Жена перестала кричать и принялась плакать, но нельзя же слушать всех, кто плачет в этом мире; теперь точно пора идти: он закрывает за собой дверь, плач продолжается, но думать об этом уже поздно. Поздно – он не чувствует даже того самого едва ощутимого укола совести, который раньше подсказывал ему, что он сделал что-то плохое. Рюкзак стоит в коридоре, готовый к взлету, и он отпускает его в полет: ведь рюкзаку можно все, рюкзаки не плачут, не надоедают криками, когда так хочется услышать пение вселенной; с рюкзаком можно поговорить по душам, ему нет дела до того, холоден ты или горяч; и теперь они пойдут по жизни вместе – рюкзак и Отто У. Уилсон – пойдут по длинным улицам, блестящим от дождя и одиночества, и он хорошо знает, что все это происходит в последний раз, как будто он страдает от неизлечимого заболевания, а может быть – от неизлечимого здоровья, что по сути одно и то же.
Уже сейчас, прислонившись к стволу тополя и прикрыв глаза от капель дождя и порывов ветра, он идет по пустынной дороге прямо в одиночество: она похожа на железнодорожные пути без рельсов – глубокая колея, из которой доносятся стоны, вырываются языки пламени; кого-то раздавило, но колеса катятся себе дальше, тяжело и непреклонно, зарываются шипами в глину, вода медленно поднимается, затапливая следы лошадиных копыт; когда колея пересекает пустыню, песок дымится от жары, когда колея пересекает зимние равнины, из снега раздаются пронзительные крики; многие падают навзничь, думая, что напились в стельку, и в момент смерти им снится сон о том, что колея – это бревно, плывущее рядом с ними: стоит только схватиться за него – и ты спасен; и они хватаются, цепляются пальцами, но тут по колее катятся новые колеса и раздавливают пальцы без малейших угрызений совести, и тогда, обливаясь потом, появляется Отто У. Уилсон. Он бежит вприпрыжку, чтобы не отстать, наступает то на чью-то печень, то на почку, то на живот, потому что времени в обрез, а они ведь все равно умирают, да еще и улеглись именно там, где на них просто невозможно не наступить, если ты намерен идти вперед – а ты, конечно, намерен, твердо намерен дойти до конца колеи, до того места, где она вдруг покидает нашу бренную землю и словно радуга устремляется в просторы вселенной, поющей от одиночества вселенной.
Сигареты, одна за другой, с шипением падают на медленно светлеющий асфальт, а колея уходит все дальше и дальше – такая удобная, такая прямая, полная ненависти и проклятий; он никогда ее не предаст, он будет любить свою колею со всей ненавистью и любовью, будет топтать любого, кто осмелится испортить ее, кто осмелится испоганить ее запахом гниющего тела; обливаясь потом, он будет бежать по скрипящему под ногами снегу, по дымящемуся песку, по чавкающей глине, по истекающим кровью пашням и станет рядовым, потом капралом, потом сержантом, лейтенантом, капитаном, и колея никогда не предаст его. Он будет верен выбранной колее. Он всегда будет верен своему одиночеству и неверен всему остальному.
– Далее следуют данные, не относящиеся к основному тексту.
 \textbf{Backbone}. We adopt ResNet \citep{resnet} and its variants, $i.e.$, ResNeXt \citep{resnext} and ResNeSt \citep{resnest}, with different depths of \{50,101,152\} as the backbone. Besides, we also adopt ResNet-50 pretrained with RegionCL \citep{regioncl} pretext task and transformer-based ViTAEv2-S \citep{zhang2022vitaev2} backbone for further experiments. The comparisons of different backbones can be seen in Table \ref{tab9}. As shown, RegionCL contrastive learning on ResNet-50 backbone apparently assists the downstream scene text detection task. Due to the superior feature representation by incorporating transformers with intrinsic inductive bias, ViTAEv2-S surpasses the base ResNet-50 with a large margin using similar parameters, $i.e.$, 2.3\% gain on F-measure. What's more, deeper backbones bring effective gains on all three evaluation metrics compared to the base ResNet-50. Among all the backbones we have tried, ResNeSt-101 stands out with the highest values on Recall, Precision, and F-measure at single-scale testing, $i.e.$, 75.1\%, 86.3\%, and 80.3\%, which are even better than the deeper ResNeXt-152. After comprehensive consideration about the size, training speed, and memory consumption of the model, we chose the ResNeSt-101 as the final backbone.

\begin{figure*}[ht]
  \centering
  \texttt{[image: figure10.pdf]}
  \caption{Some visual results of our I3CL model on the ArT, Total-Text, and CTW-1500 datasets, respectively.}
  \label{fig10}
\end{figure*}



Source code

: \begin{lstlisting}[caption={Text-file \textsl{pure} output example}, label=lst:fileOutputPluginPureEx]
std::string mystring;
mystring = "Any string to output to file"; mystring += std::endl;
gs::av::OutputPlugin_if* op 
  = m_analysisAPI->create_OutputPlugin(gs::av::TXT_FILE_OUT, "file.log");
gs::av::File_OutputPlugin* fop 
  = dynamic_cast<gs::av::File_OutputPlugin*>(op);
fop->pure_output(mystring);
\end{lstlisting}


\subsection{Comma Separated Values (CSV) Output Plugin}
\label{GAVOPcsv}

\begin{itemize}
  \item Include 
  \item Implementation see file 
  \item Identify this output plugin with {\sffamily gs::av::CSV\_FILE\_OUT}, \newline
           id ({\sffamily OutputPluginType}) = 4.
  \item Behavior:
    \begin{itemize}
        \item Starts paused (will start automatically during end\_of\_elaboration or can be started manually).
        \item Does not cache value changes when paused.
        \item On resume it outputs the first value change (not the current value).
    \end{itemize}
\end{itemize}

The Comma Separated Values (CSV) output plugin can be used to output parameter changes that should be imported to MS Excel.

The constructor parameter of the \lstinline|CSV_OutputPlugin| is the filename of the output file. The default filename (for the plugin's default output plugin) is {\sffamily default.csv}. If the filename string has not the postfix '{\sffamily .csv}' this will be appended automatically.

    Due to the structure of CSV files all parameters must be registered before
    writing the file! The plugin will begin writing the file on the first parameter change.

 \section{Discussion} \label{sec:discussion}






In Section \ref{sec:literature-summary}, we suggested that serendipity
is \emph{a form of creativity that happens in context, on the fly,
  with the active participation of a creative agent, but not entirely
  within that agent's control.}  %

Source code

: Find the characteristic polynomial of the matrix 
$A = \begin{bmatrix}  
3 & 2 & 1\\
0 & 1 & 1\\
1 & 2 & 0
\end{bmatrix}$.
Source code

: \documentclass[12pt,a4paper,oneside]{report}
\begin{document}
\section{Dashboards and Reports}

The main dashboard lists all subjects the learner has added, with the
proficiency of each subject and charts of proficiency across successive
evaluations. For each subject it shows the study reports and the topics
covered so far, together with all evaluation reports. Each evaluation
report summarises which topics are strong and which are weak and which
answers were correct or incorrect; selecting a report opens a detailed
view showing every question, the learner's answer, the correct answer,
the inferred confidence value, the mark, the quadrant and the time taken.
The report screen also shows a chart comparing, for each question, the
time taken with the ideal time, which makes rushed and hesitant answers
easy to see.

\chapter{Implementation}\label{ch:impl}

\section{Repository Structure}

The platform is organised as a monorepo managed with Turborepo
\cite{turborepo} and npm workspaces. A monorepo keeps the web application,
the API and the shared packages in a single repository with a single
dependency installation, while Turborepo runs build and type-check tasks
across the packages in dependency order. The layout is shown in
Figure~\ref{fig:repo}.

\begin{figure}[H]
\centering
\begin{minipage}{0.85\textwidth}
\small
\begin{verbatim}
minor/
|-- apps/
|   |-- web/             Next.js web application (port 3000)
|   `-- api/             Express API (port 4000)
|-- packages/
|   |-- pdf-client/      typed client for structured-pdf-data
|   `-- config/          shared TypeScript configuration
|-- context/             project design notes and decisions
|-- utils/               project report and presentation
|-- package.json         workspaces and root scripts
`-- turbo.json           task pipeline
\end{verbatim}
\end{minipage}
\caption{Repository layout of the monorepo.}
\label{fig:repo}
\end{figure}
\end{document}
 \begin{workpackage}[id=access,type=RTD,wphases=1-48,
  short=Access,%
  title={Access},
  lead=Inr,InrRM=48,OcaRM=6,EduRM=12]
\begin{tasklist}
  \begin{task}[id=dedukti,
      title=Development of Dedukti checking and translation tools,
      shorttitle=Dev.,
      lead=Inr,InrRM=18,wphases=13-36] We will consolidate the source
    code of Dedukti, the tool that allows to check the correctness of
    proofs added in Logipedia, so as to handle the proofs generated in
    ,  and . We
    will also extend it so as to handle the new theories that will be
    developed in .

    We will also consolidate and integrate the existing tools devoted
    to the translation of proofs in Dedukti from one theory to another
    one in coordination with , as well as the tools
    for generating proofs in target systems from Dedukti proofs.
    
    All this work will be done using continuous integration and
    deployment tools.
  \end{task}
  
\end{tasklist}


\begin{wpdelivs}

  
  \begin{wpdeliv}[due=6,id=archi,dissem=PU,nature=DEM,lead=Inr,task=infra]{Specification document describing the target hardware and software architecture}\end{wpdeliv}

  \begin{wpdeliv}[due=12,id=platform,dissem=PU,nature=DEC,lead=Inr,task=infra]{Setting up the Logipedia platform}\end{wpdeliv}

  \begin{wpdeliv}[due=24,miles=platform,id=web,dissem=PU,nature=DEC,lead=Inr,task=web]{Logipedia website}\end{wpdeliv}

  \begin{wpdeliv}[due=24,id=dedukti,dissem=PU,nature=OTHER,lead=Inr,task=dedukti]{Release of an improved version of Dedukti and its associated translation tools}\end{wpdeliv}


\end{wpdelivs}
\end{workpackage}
Незадолго до рассвета Уилсон поднимается на второй этаж небольшого сырого домика на сваях, у самой воды. Девушка тут же бросается на стоящую в алькове кровать, но он говорит ей:
– Ни на что не рассчитывай.
– Женщины моей профессии привыкли ни на что не рассчитывать, – говорит она. – Но, может, все-таки снимешь рюкзак?
Успокоившись, он снимает рюкзак, садится на край кровати и замечает, что девушка – голая, но при этом почему-то меньше похожа на шлюху, чем его жена.
– Зря ты разделась, – замечает он, – мне надо просто поговорить, немного поговорить с тобой.
– Go on[2], – отзывается она, прикрывая глаза.
– Почему ты закрываешь глаза?
– Не хочется видеть тебя голым.
– А тебе бывает по-настоящему одиноко?
– Женщины моей профессии никогда не бывают в одиночестве.
– О, – говорит он и тут же отдаляется, а тело остается сидеть, где сидело, чувствуя запахи всех своих предшественников – пот, бутерброды и виски, – разменявших отчаяние на этой постели. – О, как я был одинок, как я был одинок и счастлив!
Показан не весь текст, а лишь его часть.